RECORDS SUPPLIED:
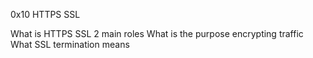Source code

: 0x10 HTTPS SSL

What is HTTPS SSL 2 main roles
What is the purpose encrypting traffic
What SSL termination means

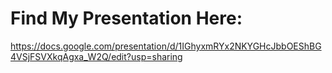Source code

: # Find My Presentation Here: 
https://docs.google.com/presentation/d/1IGhyxmRYx2NKYGHcJbbOEShBG4VSjFSVXkqAgxa_W2Q/edit?usp=sharing
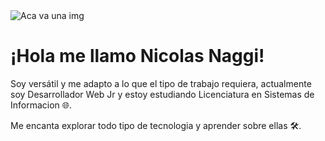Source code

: <img src="" alt="Aca va una img">
<h1>¡Hola me llamo Nicolas Naggi! </h1>  
<p>Soy versátil y me adapto a lo que el tipo de trabajo requiera, actualmente soy Desarrollador Web Jr y estoy estudiando Licenciatura en Sistemas de Informacion 🌐.</p>
<p>Me encanta explorar todo tipo de tecnologia y aprender sobre ellas 🛠️.</p>


<!--
**nagginico/nagginico** is a ✨ _special_ ✨ repository because its `README.md` (this file) appears on your GitHub profile.

Here are some ideas to get you started:

- 🔭 I’m currently working on ...
- 🌱 I’m currently learning ...
- 👯 I’m looking to collaborate on ...
- 🤔 I’m looking for help with ...
- 💬 Ask me about ...
- 📫 How to reach me: ...
- 😄 Pronouns: ...
- ⚡ Fun fact: ...
-->
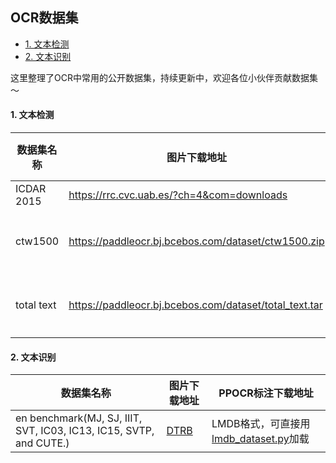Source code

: ## OCR数据集

- [1. 文本检测](#1)
- [2. 文本识别](#2)

这里整理了OCR中常用的公开数据集，持续更新中，欢迎各位小伙伴贡献数据集～

<a name="1"></a>
#### 1. 文本检测

| 数据集名称 |图片下载地址| PPOCR标注下载地址 |
|---|---|---|
| ICDAR 2015 |https://rrc.cvc.uab.es/?ch=4&com=downloads| [train](https://paddleocr.bj.bcebos.com/dataset/train_icdar2015_label.txt) / [test](https://paddleocr.bj.bcebos.com/dataset/test_icdar2015_label.txt) |
| ctw1500 |https://paddleocr.bj.bcebos.com/dataset/ctw1500.zip| 图片下载地址中已包含 |
| total text |https://paddleocr.bj.bcebos.com/dataset/total_text.tar| 图片下载地址中已包含 |

<a name="2"></a>
#### 2. 文本识别

| 数据集名称 | 图片下载地址 | PPOCR标注下载地址                                                         |
|---|---|---------------------------------------------------------------------|
| en benchmark(MJ, SJ, IIIT, SVT, IC03, IC13, IC15, SVTP, and CUTE.) | [DTRB](https://github.com/clovaai/deep-text-recognition-benchmark#download-lmdb-dataset-for-traininig-and-evaluation-from-here) | LMDB格式，可直接用[lmdb_dataset.py](../../../ppocr/data/lmdb_dataset.py)加载 |
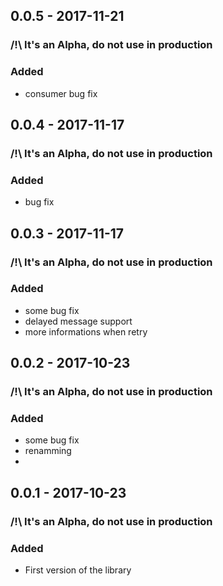 ## 0.0.5 - 2017-11-21
### /!\ It's an Alpha, do not use in production
### Added
- consumer bug fix

## 0.0.4 - 2017-11-17
### /!\ It's an Alpha, do not use in production
### Added
- bug fix

## 0.0.3 - 2017-11-17
### /!\ It's an Alpha, do not use in production
### Added
- some bug fix
- delayed message support
- more informations when retry

## 0.0.2 - 2017-10-23
### /!\ It's an Alpha, do not use in production
### Added
- some bug fix
- renamming
- 

## 0.0.1 - 2017-10-23
### /!\ It's an Alpha, do not use in production
### Added
- First version of the library
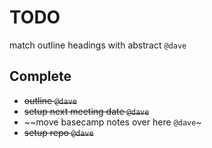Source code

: # TODO
match outline headings with abstract `@dave`




## Complete

- ~~outline `@dave`~~
- ~~setup next meeting date `@dave`~~
- ~~move basecamp notes over here `@dave`~
- ~~setup repo `@dave`~~

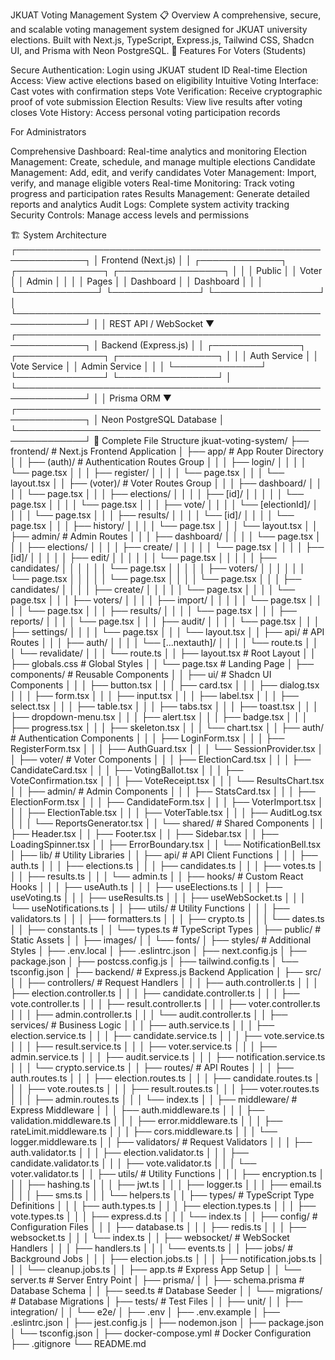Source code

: JKUAT Voting Management System
📋 Overview
A comprehensive, secure, and scalable voting management system designed for JKUAT university elections. Built with Next.js, TypeScript, Express.js, Tailwind CSS, Shadcn UI, and Prisma with Neon PostgreSQL.
🚀 Features
For Voters (Students)

Secure Authentication: Login using JKUAT student ID
Real-time Election Access: View active elections based on eligibility
Intuitive Voting Interface: Cast votes with confirmation steps
Vote Verification: Receive cryptographic proof of vote submission
Election Results: View live results after voting closes
Vote History: Access personal voting participation records

For Administrators

Comprehensive Dashboard: Real-time analytics and monitoring
Election Management: Create, schedule, and manage multiple elections
Candidate Management: Add, edit, and verify candidates
Voter Management: Import, verify, and manage eligible voters
Real-time Monitoring: Track voting progress and participation rates
Results Management: Generate detailed reports and analytics
Audit Logs: Complete system activity tracking
Security Controls: Manage access levels and permissions

🏗️ System Architecture
┌─────────────────────────────────────────────────────────────┐
│                         Frontend (Next.js)                   │
│  ┌─────────────┐  ┌──────────────┐  ┌─────────────────┐   │
│  │   Public    │  │    Voter     │  │     Admin       │   │
│  │   Pages     │  │   Dashboard  │  │    Dashboard    │   │
│  └─────────────┘  └──────────────┘  └─────────────────┘   │
└─────────────────────────────────────────────────────────────┘
                              │
                              │ REST API / WebSocket
                              ▼
┌─────────────────────────────────────────────────────────────┐
│                      Backend (Express.js)                    │
│  ┌──────────────┐  ┌──────────────┐  ┌────────────────┐   │
│  │ Auth Service │  │ Vote Service │  │ Admin Service  │   │
│  └──────────────┘  └──────────────┘  └────────────────┘   │
└─────────────────────────────────────────────────────────────┘
                              │
                              │ Prisma ORM
                              ▼
┌─────────────────────────────────────────────────────────────┐
│                    Neon PostgreSQL Database                  │
└─────────────────────────────────────────────────────────────┘
📁 Complete File Structure
jkuat-voting-system/
├── frontend/                          # Next.js Frontend Application
│   ├── app/                          # App Router Directory
│   │   ├── (auth)/                   # Authentication Routes Group
│   │   │   ├── login/
│   │   │   │   └── page.tsx
│   │   │   ├── register/
│   │   │   │   └── page.tsx
│   │   │   └── layout.tsx
│   │   ├── (voter)/                  # Voter Routes Group
│   │   │   ├── dashboard/
│   │   │   │   └── page.tsx
│   │   │   ├── elections/
│   │   │   │   ├── [id]/
│   │   │   │   │   └── page.tsx
│   │   │   │   └── page.tsx
│   │   │   ├── vote/
│   │   │   │   └── [electionId]/
│   │   │   │       └── page.tsx
│   │   │   ├── results/
│   │   │   │   └── [id]/
│   │   │   │       └── page.tsx
│   │   │   ├── history/
│   │   │   │   └── page.tsx
│   │   │   └── layout.tsx
│   │   ├── admin/                    # Admin Routes
│   │   │   ├── dashboard/
│   │   │   │   └── page.tsx
│   │   │   ├── elections/
│   │   │   │   ├── create/
│   │   │   │   │   └── page.tsx
│   │   │   │   ├── [id]/
│   │   │   │   │   ├── edit/
│   │   │   │   │   │   └── page.tsx
│   │   │   │   │   ├── candidates/
│   │   │   │   │   │   └── page.tsx
│   │   │   │   │   ├── voters/
│   │   │   │   │   │   └── page.tsx
│   │   │   │   │   └── page.tsx
│   │   │   │   └── page.tsx
│   │   │   ├── candidates/
│   │   │   │   ├── create/
│   │   │   │   │   └── page.tsx
│   │   │   │   └── page.tsx
│   │   │   ├── voters/
│   │   │   │   ├── import/
│   │   │   │   │   └── page.tsx
│   │   │   │   └── page.tsx
│   │   │   ├── results/
│   │   │   │   └── page.tsx
│   │   │   ├── reports/
│   │   │   │   └── page.tsx
│   │   │   ├── audit/
│   │   │   │   └── page.tsx
│   │   │   ├── settings/
│   │   │   │   └── page.tsx
│   │   │   └── layout.tsx
│   │   ├── api/                      # API Routes
│   │   │   ├── auth/
│   │   │   │   └── [...nextauth]/
│   │   │   │       └── route.ts
│   │   │   └── revalidate/
│   │   │       └── route.ts
│   │   ├── layout.tsx                # Root Layout
│   │   ├── globals.css               # Global Styles
│   │   └── page.tsx                  # Landing Page
│   ├── components/                   # Reusable Components
│   │   ├── ui/                      # Shadcn UI Components
│   │   │   ├── button.tsx
│   │   │   ├── card.tsx
│   │   │   ├── dialog.tsx
│   │   │   ├── form.tsx
│   │   │   ├── input.tsx
│   │   │   ├── label.tsx
│   │   │   ├── select.tsx
│   │   │   ├── table.tsx
│   │   │   ├── tabs.tsx
│   │   │   ├── toast.tsx
│   │   │   ├── dropdown-menu.tsx
│   │   │   ├── alert.tsx
│   │   │   ├── badge.tsx
│   │   │   ├── progress.tsx
│   │   │   ├── skeleton.tsx
│   │   │   └── chart.tsx
│   │   ├── auth/                    # Authentication Components
│   │   │   ├── LoginForm.tsx
│   │   │   ├── RegisterForm.tsx
│   │   │   ├── AuthGuard.tsx
│   │   │   └── SessionProvider.tsx
│   │   ├── voter/                   # Voter Components
│   │   │   ├── ElectionCard.tsx
│   │   │   ├── CandidateCard.tsx
│   │   │   ├── VotingBallot.tsx
│   │   │   ├── VoteConfirmation.tsx
│   │   │   ├── VoteReceipt.tsx
│   │   │   └── ResultsChart.tsx
│   │   ├── admin/                   # Admin Components
│   │   │   ├── StatsCard.tsx
│   │   │   ├── ElectionForm.tsx
│   │   │   ├── CandidateForm.tsx
│   │   │   ├── VoterImport.tsx
│   │   │   ├── ElectionTable.tsx
│   │   │   ├── VoterTable.tsx
│   │   │   ├── AuditLog.tsx
│   │   │   └── ReportsGenerator.tsx
│   │   └── shared/                  # Shared Components
│   │       ├── Header.tsx
│   │       ├── Footer.tsx
│   │       ├── Sidebar.tsx
│   │       ├── LoadingSpinner.tsx
│   │       ├── ErrorBoundary.tsx
│   │       └── NotificationBell.tsx
│   ├── lib/                         # Utility Libraries
│   │   ├── api/                    # API Client Functions
│   │   │   ├── auth.ts
│   │   │   ├── elections.ts
│   │   │   ├── candidates.ts
│   │   │   ├── votes.ts
│   │   │   ├── results.ts
│   │   │   └── admin.ts
│   │   ├── hooks/                  # Custom React Hooks
│   │   │   ├── useAuth.ts
│   │   │   ├── useElections.ts
│   │   │   ├── useVoting.ts
│   │   │   ├── useResults.ts
│   │   │   ├── useWebSocket.ts
│   │   │   └── useNotifications.ts
│   │   ├── utils/                  # Utility Functions
│   │   │   ├── validators.ts
│   │   │   ├── formatters.ts
│   │   │   ├── crypto.ts
│   │   │   └── dates.ts
│   │   ├── constants.ts
│   │   └── types.ts                # TypeScript Types
│   ├── public/                     # Static Assets
│   │   ├── images/
│   │   └── fonts/
│   ├── styles/                     # Additional Styles
│   ├── .env.local
│   ├── .eslintrc.json
│   ├── next.config.js
│   ├── package.json
│   ├── postcss.config.js
│   ├── tailwind.config.ts
│   └── tsconfig.json
│
├── backend/                         # Express.js Backend Application
│   ├── src/
│   │   ├── controllers/           # Request Handlers
│   │   │   ├── auth.controller.ts
│   │   │   ├── election.controller.ts
│   │   │   ├── candidate.controller.ts
│   │   │   ├── vote.controller.ts
│   │   │   ├── result.controller.ts
│   │   │   ├── voter.controller.ts
│   │   │   ├── admin.controller.ts
│   │   │   └── audit.controller.ts
│   │   ├── services/              # Business Logic
│   │   │   ├── auth.service.ts
│   │   │   ├── election.service.ts
│   │   │   ├── candidate.service.ts
│   │   │   ├── vote.service.ts
│   │   │   ├── result.service.ts
│   │   │   ├── voter.service.ts
│   │   │   ├── admin.service.ts
│   │   │   ├── audit.service.ts
│   │   │   ├── notification.service.ts
│   │   │   └── crypto.service.ts
│   │   ├── routes/                # API Routes
│   │   │   ├── auth.routes.ts
│   │   │   ├── election.routes.ts
│   │   │   ├── candidate.routes.ts
│   │   │   ├── vote.routes.ts
│   │   │   ├── result.routes.ts
│   │   │   ├── voter.routes.ts
│   │   │   ├── admin.routes.ts
│   │   │   └── index.ts
│   │   ├── middleware/            # Express Middleware
│   │   │   ├── auth.middleware.ts
│   │   │   ├── validation.middleware.ts
│   │   │   ├── error.middleware.ts
│   │   │   ├── rateLimit.middleware.ts
│   │   │   ├── cors.middleware.ts
│   │   │   └── logger.middleware.ts
│   │   ├── validators/            # Request Validators
│   │   │   ├── auth.validator.ts
│   │   │   ├── election.validator.ts
│   │   │   ├── candidate.validator.ts
│   │   │   ├── vote.validator.ts
│   │   │   └── voter.validator.ts
│   │   ├── utils/                 # Utility Functions
│   │   │   ├── encryption.ts
│   │   │   ├── hashing.ts
│   │   │   ├── jwt.ts
│   │   │   ├── logger.ts
│   │   │   ├── email.ts
│   │   │   ├── sms.ts
│   │   │   └── helpers.ts
│   │   ├── types/                 # TypeScript Type Definitions
│   │   │   ├── auth.types.ts
│   │   │   ├── election.types.ts
│   │   │   ├── vote.types.ts
│   │   │   ├── express.d.ts
│   │   │   └── index.ts
│   │   ├── config/                # Configuration Files
│   │   │   ├── database.ts
│   │   │   ├── redis.ts
│   │   │   ├── websocket.ts
│   │   │   └── index.ts
│   │   ├── websocket/             # WebSocket Handlers
│   │   │   ├── handlers.ts
│   │   │   └── events.ts
│   │   ├── jobs/                  # Background Jobs
│   │   │   ├── election.jobs.ts
│   │   │   ├── notification.jobs.ts
│   │   │   └── cleanup.jobs.ts
│   │   ├── app.ts                 # Express App Setup
│   │   └── server.ts              # Server Entry Point
│   ├── prisma/
│   │   ├── schema.prisma          # Database Schema
│   │   ├── seed.ts                # Database Seeder
│   │   └── migrations/            # Database Migrations
│   ├── tests/                     # Test Files
│   │   ├── unit/
│   │   ├── integration/
│   │   └── e2e/
│   ├── .env
│   ├── .env.example
│   ├── .eslintrc.json
│   ├── jest.config.js
│   ├── nodemon.json
│   ├── package.json
│   └── tsconfig.json
│
├── docker-compose.yml              # Docker Configuration
├── .gitignore
└── README.md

WHAT TO DO:
Scan the preceding records for lines with the word "dave". Say how many there are and nothing else.

SOLUTION BELOW:
5